THE DAY OF THE LOCUST. 1975

Director: John Schlesinger

Reviewed by Paghat the Ratgirl



Day of the Locust is a strange film populated by stranger characters, set in 1930s Hollywood. It follows the careers or would-be careers of several would-be entertainers & dreamers destined for desolation. It's not exactly about Hollywood's losers, as Tod (William Atherton) is a successful set designer; Faye (Karen Black) gets regular work as a background figure & once even had a spoken line; & her alcoholic dad (Burgess Meredith) seems once to have had a heyday as a cp,oc & might not have been so miserable if only he could face retirement gracefully. Though not quite the worst losers on the earth, they are each & everyone about as dissatisfied with life as anyone can be. Misery is the natural state of being in a world of artificial smiles.

It's a creepy world which, as I was watching it, had for me something of the feel of a horror film, though it was merely about people's lives. The climax took me by surprise because it was in fact a horror-film climax, visceral & grotesque, so obviously director Schlesinger was giving it that horror film feel throughout on purpose, so that the story's brutal appalling climax would make perfect sense, no matter how shocking. That ending, referenced in the film's title, reminded me of The Quatermain Experiment, though to say why it reminded me of that science fiction film would be giving too much away. You'll know my meaning if you've seen both films.

There are only stand-out performances but the stand-out of stand-outs is Donald Sutherland as Homer Simpson (a name that today has to make a viewer grin) as a lonely religious man who is happy to be taken advantage of by the beautiful Faye just so long as he can bask in the light of her beauty & seeming friendship.
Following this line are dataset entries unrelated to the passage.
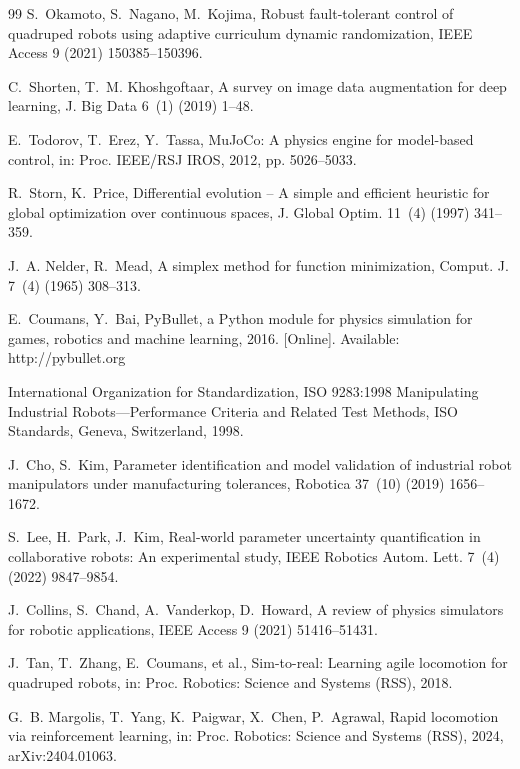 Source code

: \documentclass[a4paper]{cas-sc}
\begin{document}
\begin{thebibliography}{99}
S.~Okamoto, S.~Nagano, M.~Kojima, Robust fault-tolerant control of quadruped robots using adaptive curriculum dynamic randomization, IEEE Access 9 (2021) 150385--150396.

C.~Shorten, T.~M. Khoshgoftaar, A survey on image data augmentation for deep learning, J. Big Data 6~(1) (2019) 1--48.

E.~Todorov, T.~Erez, Y.~Tassa, MuJoCo: A physics engine for model-based control, in: Proc. IEEE/RSJ IROS, 2012, pp. 5026--5033.

R.~Storn, K.~Price, Differential evolution -- A simple and efficient heuristic for global optimization over continuous spaces, J. Global Optim. 11~(4) (1997) 341--359.

J.~A. Nelder, R.~Mead, A simplex method for function minimization, Comput. J. 7~(4) (1965) 308--313.

E.~Coumans, Y.~Bai, PyBullet, a Python module for physics simulation for games, robotics and machine learning, 2016. [Online]. Available: http://pybullet.org

International Organization for Standardization, ISO 9283:1998 Manipulating Industrial Robots—Performance Criteria and Related Test Methods, ISO Standards, Geneva, Switzerland, 1998.

J.~Cho, S.~Kim, Parameter identification and model validation of industrial robot manipulators under manufacturing tolerances, Robotica 37~(10) (2019) 1656--1672.

S.~Lee, H.~Park, J.~Kim, Real-world parameter uncertainty quantification in collaborative robots: An experimental study, IEEE Robotics Autom. Lett. 7~(4) (2022) 9847--9854.

J.~Collins, S.~Chand, A.~Vanderkop, D.~Howard, A review of physics simulators for robotic applications, IEEE Access 9 (2021) 51416--51431.

J.~Tan, T.~Zhang, E.~Coumans, et al., Sim-to-real: Learning agile locomotion for quadruped robots, in: Proc. Robotics: Science and Systems (RSS), 2018.

G.~B. Margolis, T.~Yang, K.~Paigwar, X.~Chen, P.~Agrawal, Rapid locomotion via reinforcement learning, in: Proc. Robotics: Science and Systems (RSS), 2024, arXiv:2404.01063.


\end{thebibliography}
\end{document}
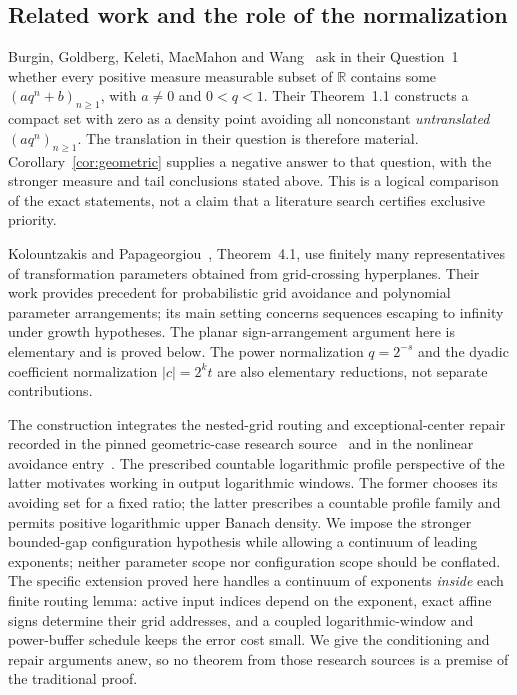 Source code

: \documentclass[11pt]{article}
\theoremstyle{definition}
\theoremstyle{remark}
\newcommand{\R}{\mathbb R}
\begin{document}
\subsection{Related work and the role of the normalization}
Burgin, Goldberg, Keleti, MacMahon and Wang~\cite{BGKMW} ask in their
Question~1 whether every positive measure measurable subset of $\R$ contains
some $(a q^n+b)_{n\geq1}$, with $a\ne0$ and $0<q<1$. Their Theorem~1.1
constructs a compact set with zero as a density point avoiding all nonconstant
\emph{untranslated} $(a q^n)_{n\geq1}$. The translation in their question is
therefore material. Corollary~\ref{cor:geometric} supplies a negative answer to
that question, with the stronger measure and tail conclusions stated above.
This is a logical comparison of the exact statements, not a claim that a
literature search certifies exclusive priority.

Kolountzakis and Papageorgiou~\cite{KP}, Theorem~4.1, use finitely many
representatives of transformation parameters obtained from grid-crossing
hyperplanes. Their work provides precedent for probabilistic grid avoidance
and polynomial parameter arrangements; its main setting concerns sequences
escaping to infinity under growth hypotheses. The planar sign-arrangement
argument here is elementary and is proved below. The power normalization
$q=2^{-s}$ and the dyadic coefficient normalization $|c|=2^k t$ are also
elementary reductions, not separate contributions.

The construction integrates the nested-grid routing and exceptional-center
repair recorded in the pinned geometric-case research source~\cite{Routing}
and in the nonlinear avoidance entry~\cite{Profiles}. The prescribed countable
logarithmic profile perspective of the latter motivates working in output
logarithmic windows. The former chooses its avoiding set for a fixed ratio;
the latter prescribes a countable profile family and permits positive
logarithmic upper Banach density. We impose the stronger bounded-gap
configuration hypothesis while allowing a continuum of leading exponents;
neither parameter scope nor configuration scope should be conflated.
The specific extension proved here handles a continuum
of exponents \emph{inside} each finite routing lemma: active input indices
depend on the exponent, exact affine signs determine their grid addresses,
and a coupled logarithmic-window and power-buffer schedule keeps the error
cost small. We give the conditioning and repair arguments anew, so no theorem
from those research sources is a premise of the traditional proof.
\end{document}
Long before Sutherland was typecast as a psychopath or pyromaniac or evil genius, he played many varied & wonderful roles from Felini's Cassanova to Hawkeye in MASH. Day of the Locust was the first glimpse of the roles that would keep him employed in his later movie appearances, as dangerous madmen like the pyro of Backdraft or the vampire's assistant of Salem's Lot. There's an image of him toward the end of the film, hopping up & down with his head twisted to one side, a maniacal look upon his face, that he may never have matched again for pure madness.

I loved this film. I had no idea it was going to be as horrific as it turned out to be. I thought it was going to remain throughout one of those medium-dark dramas, good of kind, a bit of humor, a bit of sadness, a lot of cynicism about Hollywood, & some fine acting, all of which surely would've been plenty. When it went from medium-dark to armegeddon, I was one happy camper with jaw dangled in amazement.